Las crisis y catástrofes entre hombres que se quieren actualizan la parábola bí­blica. Un matrimonio fracasa; la amistad es traicionada. Puede que entonces “se acabe todo”. Pero puede también que se aguante con paciencia la situación y que se supere; que, mediante la reconciliación y el perdón, la comprensión mutua y el lazo recí­proco adquieran una nueva profundidad e interioridad. Aplicado a la dimensión superior de los sucesos actuales del mundo: pueblos que durante decenios se han visto forzados a vivir sin libertad bajo regí­menes totalitarios experimentan lo que significa la libertad con nueva intensidad gracias a un cambio revolucionario, y es posible que esa experiencia mueva también a otras regiones a un cambio de la situación polí­tica.

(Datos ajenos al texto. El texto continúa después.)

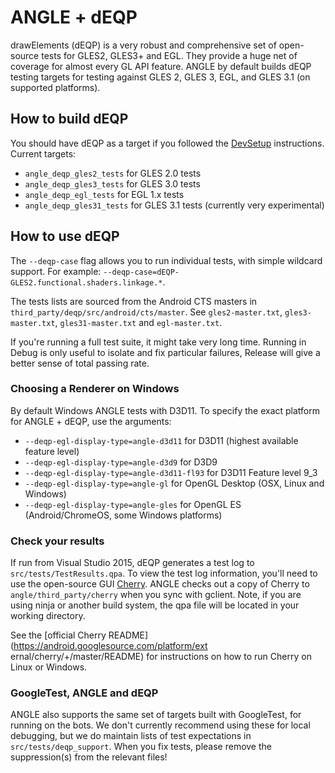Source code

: # ANGLE + dEQP

drawElements (dEQP) is a very robust and comprehensive set of open-source
tests for GLES2, GLES3+ and EGL. They provide a huge net of coverage for
almost every GL API feature. ANGLE by default builds dEQP testing targets for
testing against GLES 2, GLES 3, EGL, and GLES 3.1 (on supported platforms).

## How to build dEQP

You should have dEQP as a target if you followed the [DevSetup](DevSetup.md)
instructions. Current targets:

  * `angle_deqp_gles2_tests` for GLES 2.0 tests
  * `angle_deqp_gles3_tests` for GLES 3.0 tests
  * `angle_deqp_egl_tests` for EGL 1.x tests
  * `angle_deqp_gles31_tests` for GLES 3.1 tests (currently very experimental)

## How to use dEQP

The `--deqp-case` flag allows you to run individual tests, with simple
wildcard support. For example: `--deqp-case=dEQP-
GLES2.functional.shaders.linkage.*`.

The tests lists are sourced from the Android CTS masters in
`third_party/deqp/src/android/cts/master`. See `gles2-master.txt`,
`gles3-master.txt`, `gles31-master.txt` and `egl-master.txt`.

If you're running a full test suite, it might take very long time. Running in
Debug is only useful to isolate and fix particular failures, Release will give
a better sense of total passing rate.

### Choosing a Renderer on Windows

By default Windows ANGLE tests with D3D11. To specify the exact platform for
ANGLE + dEQP, use the arguments:

  * `--deqp-egl-display-type=angle-d3d11` for D3D11 (highest available feature level)
  * `--deqp-egl-display-type=angle-d3d9` for D3D9
  * `--deqp-egl-display-type=angle-d3d11-fl93` for D3D11 Feature level 9_3
  * `--deqp-egl-display-type=angle-gl` for OpenGL Desktop (OSX, Linux and Windows)
  * `--deqp-egl-display-type=angle-gles` for OpenGL ES (Android/ChromeOS, some Windows platforms)

### Check your results

If run from Visual Studio 2015, dEQP generates a test log to
`src/tests/TestResults.qpa`. To view the test log information, you'll need to
use the open-source GUI
[Cherry](https://android.googlesource.com/platform/external/cherry). ANGLE
checks out a copy of Cherry to `angle/third_party/cherry` when you sync with
gclient. Note, if you are using ninja or another build system, the qpa file
will be located in your working directory.

See the [official Cherry README](https://android.googlesource.com/platform/ext
ernal/cherry/+/master/README) for instructions on how to run Cherry on Linux
or Windows.

### GoogleTest, ANGLE and dEQP

ANGLE also supports the same set of targets built with GoogleTest, for running
on the bots. We don't currently recommend using these for local debugging, but
we do maintain lists of test expectations in `src/tests/deqp_support`. When
you fix tests, please remove the suppression(s) from the relevant files!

Que la muerte en cruz de Jesús es la revelación de un amor de Dios que no se podí­a esperar, ni siquiera sospechar, lo dice también Pablo de la manera más contundente: “Dios mostró su amor para con nosotros en que, siendo aún pecadores, Cristo murió por nosotros” (Rom 5,8). Dios obra por amor. Mejor, “Dios es amor” (IJn 4,16). “Dios como amor pende totalmente de la cruz” (Simone Weil). Por eso puede decirse que “el ser divino de Dios hay que comprenderlo desde el hecho de esta muerte” (E. JÜNGEL, Ünterwegs zur Sache, Munich 1972, 119) y que la cruz es, en definitiva, “la única definición posible de Dios y del hombre” (W. KASPER, Zukunft aus dem Glaube, Mainz 1978, 55ss). Según esto, la autodefinición de Dios es: amor crucificado. Lo incomprensible del amor ya no es la definición más vací­a, sino la más plena, de lo indefinible. J.A. Móhler dice de Dios que “su manifestación tiene lugar bajo la forma del sacrificarse por los pecados del mundo” (Symbolik, MainzViena 1833, 287). Gregorio de Nisa (siglo iv) explica la posibilidad del sufrimiento divino: “Que la naturaleza omnipotente fuera capaz de descender hasta la bajeza del hombre muestra su poder más que grandes milagros superiores a la naturaleza… El descendimiento de Dios a la bajeza es un cierto exceso de poder, para el cual no existe ningún obstáculo que se le oponga en la naturaleza… La grandeza se manifiesta en la bajeza, y sin embargo no se rebaja con ello la grandeza” (Oratio catechetica 24: PG 45,64).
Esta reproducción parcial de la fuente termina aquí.